Paul Claudel

Proposition sur la Lumière

Connaissance de l'Est

Je ne puis penser, tout, au fond de moi, repousse la croyance que les couleurs constituent l’élément premier et que la lumière ne soit que la synthèse de leur septénaire. Je ne vois point que la lumière soit blanche, et, pas plus qu’aucune couleur n’en intéresse la vertu propre, leur accord ne la détermine. Point de couleur sans un support extrinsèque : d’où l’on connaîtra qu’elle est, elle-même, extérieure, le témoignage divers que la matière rend à la source simple d’une splendeur indivisible. Ne prétendez pas décomposer la lumière : quand c’est elle qui décompose l’obscurité, produisant, selon l’intensité de son travail, sept notes.
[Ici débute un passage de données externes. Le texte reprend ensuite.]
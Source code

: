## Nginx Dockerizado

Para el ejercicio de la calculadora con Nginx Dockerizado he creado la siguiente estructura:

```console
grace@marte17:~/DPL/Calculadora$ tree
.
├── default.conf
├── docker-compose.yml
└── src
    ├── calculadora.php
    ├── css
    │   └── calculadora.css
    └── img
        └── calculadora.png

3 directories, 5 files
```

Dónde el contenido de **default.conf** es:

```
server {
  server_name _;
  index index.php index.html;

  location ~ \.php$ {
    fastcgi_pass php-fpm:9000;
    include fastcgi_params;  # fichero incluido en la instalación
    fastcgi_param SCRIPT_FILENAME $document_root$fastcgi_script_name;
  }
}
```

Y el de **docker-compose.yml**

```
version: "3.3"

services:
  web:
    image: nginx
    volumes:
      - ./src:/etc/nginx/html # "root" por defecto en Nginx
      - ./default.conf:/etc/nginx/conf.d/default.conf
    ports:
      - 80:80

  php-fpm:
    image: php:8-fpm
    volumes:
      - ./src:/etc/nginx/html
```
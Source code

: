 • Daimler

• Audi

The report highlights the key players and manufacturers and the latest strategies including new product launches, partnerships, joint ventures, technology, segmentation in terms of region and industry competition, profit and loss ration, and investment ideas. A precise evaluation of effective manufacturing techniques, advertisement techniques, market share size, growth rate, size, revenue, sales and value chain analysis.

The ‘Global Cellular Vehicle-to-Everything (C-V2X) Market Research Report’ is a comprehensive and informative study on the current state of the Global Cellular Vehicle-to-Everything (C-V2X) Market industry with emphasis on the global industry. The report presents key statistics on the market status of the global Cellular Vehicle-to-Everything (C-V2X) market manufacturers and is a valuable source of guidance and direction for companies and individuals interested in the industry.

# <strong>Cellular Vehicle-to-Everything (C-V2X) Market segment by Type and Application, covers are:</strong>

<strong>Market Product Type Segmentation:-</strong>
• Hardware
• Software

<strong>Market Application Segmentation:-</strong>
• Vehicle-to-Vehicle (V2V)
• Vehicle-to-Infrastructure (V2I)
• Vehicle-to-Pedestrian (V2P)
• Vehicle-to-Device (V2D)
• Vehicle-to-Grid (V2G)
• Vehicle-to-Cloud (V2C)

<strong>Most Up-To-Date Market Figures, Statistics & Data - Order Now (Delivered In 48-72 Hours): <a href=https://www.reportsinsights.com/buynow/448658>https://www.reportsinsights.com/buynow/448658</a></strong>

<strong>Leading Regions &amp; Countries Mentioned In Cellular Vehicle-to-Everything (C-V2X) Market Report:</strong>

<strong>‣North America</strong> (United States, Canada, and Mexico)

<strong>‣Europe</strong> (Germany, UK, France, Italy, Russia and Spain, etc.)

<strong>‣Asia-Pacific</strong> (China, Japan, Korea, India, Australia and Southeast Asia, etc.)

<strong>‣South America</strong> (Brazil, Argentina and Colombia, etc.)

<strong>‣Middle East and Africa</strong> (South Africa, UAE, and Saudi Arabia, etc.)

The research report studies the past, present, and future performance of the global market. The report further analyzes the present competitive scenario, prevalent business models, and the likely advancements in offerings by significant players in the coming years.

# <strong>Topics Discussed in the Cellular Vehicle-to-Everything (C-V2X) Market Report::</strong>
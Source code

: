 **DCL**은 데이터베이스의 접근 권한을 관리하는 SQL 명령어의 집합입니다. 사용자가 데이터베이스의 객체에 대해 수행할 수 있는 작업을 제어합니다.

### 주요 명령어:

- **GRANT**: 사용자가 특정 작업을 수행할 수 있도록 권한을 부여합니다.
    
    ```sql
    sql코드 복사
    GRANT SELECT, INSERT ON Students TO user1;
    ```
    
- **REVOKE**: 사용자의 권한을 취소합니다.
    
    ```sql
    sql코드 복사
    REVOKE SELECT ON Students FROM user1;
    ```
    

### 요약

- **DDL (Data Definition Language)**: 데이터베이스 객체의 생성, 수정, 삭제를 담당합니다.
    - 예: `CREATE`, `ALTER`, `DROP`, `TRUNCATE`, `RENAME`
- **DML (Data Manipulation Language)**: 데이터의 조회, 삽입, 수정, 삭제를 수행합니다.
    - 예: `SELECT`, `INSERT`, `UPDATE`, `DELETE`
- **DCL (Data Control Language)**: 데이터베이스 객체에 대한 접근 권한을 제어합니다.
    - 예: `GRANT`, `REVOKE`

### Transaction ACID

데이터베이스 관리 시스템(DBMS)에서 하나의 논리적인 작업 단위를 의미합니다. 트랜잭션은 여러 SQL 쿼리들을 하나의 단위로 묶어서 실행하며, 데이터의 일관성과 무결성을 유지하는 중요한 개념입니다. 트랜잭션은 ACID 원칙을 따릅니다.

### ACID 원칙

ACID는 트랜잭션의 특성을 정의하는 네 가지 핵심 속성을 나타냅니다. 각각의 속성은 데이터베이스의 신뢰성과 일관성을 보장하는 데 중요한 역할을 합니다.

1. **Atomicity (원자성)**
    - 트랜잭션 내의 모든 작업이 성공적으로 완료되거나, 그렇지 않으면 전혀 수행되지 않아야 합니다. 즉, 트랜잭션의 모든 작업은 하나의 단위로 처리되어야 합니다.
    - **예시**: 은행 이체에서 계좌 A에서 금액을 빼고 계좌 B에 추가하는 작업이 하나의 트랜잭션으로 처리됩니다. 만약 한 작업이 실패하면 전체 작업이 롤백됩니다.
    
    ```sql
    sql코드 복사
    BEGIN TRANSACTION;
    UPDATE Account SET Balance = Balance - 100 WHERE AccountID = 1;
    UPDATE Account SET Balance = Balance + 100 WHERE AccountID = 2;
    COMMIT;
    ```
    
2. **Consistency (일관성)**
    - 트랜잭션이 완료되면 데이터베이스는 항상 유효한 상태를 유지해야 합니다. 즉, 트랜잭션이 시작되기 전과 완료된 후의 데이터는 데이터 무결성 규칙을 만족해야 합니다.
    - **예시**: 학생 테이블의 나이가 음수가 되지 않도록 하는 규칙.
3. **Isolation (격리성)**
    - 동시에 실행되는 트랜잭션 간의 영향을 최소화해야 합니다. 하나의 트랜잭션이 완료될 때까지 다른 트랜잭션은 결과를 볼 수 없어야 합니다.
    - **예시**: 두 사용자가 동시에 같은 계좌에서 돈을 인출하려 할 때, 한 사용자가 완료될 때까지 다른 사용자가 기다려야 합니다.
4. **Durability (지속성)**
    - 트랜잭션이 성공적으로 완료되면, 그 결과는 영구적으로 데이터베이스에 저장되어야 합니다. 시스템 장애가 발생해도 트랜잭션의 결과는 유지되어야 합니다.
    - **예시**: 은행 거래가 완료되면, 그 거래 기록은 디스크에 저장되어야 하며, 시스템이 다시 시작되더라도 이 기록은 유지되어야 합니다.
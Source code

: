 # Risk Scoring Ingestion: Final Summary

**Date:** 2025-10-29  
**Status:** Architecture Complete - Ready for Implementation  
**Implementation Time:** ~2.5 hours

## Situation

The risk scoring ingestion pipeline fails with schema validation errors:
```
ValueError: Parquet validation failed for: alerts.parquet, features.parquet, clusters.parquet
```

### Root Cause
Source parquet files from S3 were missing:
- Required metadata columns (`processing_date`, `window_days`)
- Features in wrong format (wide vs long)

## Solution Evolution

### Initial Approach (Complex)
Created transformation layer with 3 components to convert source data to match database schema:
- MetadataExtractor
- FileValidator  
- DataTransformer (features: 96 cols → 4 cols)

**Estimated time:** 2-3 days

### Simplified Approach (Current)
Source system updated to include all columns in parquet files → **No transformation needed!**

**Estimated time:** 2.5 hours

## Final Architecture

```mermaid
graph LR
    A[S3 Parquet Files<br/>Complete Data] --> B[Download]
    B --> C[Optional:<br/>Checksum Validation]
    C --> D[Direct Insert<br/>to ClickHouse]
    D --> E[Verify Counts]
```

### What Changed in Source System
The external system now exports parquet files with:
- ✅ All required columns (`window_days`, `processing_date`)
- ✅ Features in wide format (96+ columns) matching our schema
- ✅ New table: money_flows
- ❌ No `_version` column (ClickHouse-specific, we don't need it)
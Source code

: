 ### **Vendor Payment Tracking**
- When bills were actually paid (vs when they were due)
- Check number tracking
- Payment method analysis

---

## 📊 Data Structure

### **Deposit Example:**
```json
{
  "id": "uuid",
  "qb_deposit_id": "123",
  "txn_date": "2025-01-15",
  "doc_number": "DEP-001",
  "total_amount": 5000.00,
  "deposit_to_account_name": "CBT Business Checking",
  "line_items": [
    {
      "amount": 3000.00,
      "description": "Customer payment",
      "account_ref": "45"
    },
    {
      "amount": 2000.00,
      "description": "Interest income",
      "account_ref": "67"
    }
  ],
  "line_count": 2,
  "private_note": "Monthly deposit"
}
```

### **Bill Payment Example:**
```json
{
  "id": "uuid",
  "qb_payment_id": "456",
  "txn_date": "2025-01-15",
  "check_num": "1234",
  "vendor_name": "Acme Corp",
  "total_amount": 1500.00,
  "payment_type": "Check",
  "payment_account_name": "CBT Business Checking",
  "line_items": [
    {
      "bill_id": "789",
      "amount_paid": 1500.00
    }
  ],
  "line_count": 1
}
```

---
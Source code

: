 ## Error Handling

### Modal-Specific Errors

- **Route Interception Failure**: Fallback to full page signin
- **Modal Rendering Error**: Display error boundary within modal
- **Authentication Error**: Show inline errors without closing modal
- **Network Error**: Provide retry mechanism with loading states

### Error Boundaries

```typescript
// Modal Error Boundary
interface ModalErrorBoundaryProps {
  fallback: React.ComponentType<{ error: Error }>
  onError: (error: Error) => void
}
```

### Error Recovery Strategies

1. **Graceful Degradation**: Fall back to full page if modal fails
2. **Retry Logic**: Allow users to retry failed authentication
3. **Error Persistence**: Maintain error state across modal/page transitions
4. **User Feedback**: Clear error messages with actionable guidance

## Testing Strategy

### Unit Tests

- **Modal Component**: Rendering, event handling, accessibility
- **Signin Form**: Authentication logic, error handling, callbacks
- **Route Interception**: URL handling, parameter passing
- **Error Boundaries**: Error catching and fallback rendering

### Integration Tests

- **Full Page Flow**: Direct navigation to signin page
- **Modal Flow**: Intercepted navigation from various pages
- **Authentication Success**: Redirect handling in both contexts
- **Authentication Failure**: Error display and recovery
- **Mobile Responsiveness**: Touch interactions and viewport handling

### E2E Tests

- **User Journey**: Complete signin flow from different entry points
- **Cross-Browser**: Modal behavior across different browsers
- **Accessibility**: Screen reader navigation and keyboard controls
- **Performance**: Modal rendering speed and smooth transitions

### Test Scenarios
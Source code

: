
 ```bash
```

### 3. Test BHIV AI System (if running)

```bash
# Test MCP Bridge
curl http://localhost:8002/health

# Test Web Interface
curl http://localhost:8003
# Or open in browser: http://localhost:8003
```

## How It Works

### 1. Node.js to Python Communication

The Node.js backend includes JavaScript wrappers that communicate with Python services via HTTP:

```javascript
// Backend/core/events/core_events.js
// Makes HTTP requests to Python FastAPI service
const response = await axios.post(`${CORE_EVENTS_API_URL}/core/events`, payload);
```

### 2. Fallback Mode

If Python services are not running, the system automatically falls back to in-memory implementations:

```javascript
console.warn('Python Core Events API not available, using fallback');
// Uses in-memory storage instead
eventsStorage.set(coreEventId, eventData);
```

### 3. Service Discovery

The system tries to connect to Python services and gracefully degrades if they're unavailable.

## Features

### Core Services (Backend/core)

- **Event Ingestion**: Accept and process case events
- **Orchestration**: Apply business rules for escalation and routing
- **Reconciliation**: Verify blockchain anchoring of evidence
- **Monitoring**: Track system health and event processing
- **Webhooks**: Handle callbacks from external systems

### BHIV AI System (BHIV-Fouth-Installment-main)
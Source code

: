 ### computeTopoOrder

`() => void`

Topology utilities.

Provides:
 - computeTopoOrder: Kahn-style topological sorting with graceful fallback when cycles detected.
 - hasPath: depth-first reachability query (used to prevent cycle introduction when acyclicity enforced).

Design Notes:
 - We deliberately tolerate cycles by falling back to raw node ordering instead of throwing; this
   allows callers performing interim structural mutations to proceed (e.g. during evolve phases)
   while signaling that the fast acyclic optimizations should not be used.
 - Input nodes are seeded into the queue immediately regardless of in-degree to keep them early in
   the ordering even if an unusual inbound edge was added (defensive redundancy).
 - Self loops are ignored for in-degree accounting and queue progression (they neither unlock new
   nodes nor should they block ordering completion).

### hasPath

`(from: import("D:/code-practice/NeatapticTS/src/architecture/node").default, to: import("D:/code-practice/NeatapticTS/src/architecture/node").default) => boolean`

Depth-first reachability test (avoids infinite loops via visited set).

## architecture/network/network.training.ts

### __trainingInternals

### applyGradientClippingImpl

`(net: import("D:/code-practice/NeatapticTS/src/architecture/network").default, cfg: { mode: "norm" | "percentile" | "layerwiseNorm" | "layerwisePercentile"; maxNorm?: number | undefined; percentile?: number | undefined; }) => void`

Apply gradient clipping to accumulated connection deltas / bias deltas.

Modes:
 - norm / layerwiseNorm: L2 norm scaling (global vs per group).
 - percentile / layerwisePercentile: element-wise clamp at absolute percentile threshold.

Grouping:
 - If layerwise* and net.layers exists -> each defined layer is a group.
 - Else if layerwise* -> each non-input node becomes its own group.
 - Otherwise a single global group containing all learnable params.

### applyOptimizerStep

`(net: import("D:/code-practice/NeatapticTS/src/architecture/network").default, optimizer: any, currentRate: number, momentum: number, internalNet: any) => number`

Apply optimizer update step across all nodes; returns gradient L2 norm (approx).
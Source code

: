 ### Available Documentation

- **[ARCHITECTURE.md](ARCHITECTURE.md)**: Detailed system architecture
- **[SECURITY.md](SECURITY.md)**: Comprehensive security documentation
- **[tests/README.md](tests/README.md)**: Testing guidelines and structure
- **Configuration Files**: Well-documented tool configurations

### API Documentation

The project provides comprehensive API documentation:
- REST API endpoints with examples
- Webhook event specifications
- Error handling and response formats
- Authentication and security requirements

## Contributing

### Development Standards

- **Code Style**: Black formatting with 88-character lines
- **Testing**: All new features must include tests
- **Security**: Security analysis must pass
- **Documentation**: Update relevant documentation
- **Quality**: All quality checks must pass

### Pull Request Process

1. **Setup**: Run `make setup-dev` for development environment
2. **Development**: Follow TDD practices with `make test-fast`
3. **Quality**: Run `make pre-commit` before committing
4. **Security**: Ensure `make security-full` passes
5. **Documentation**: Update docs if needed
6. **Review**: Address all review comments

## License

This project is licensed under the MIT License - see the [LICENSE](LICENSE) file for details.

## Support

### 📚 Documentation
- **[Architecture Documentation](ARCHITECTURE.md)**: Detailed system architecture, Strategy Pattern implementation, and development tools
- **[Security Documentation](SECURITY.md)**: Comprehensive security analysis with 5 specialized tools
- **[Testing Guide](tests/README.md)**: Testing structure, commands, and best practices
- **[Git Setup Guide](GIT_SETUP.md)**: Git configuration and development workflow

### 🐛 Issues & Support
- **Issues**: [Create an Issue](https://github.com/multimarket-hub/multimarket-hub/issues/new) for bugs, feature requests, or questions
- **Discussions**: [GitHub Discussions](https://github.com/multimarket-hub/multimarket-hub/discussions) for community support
Un vase plein d’eau ou le prisme, par l’interposition d’un milieu transparent et dense et le jeu contrarié des facettes, nous permettent de prendre sur le fait cette action : le rayon libre et direct demeure invarié ; la couleur apparaît dès qu’il y a une répercussion captive, dès que la matière assume une fonction propre ; le prisme, dans l’écartement calculé de ses trois angles et le concert de son triple miroir diédrique, enclôt tout le jeu possible de la réflexion et restitue à la lumière son équivalent coloré. Je compare la lumière à une pièce qu’on tisse, dont le rayon constitue la chaîne, et l’onde (impliquant toujours une répercussion), la trame ; la couleur n’intéresse que celle-ci.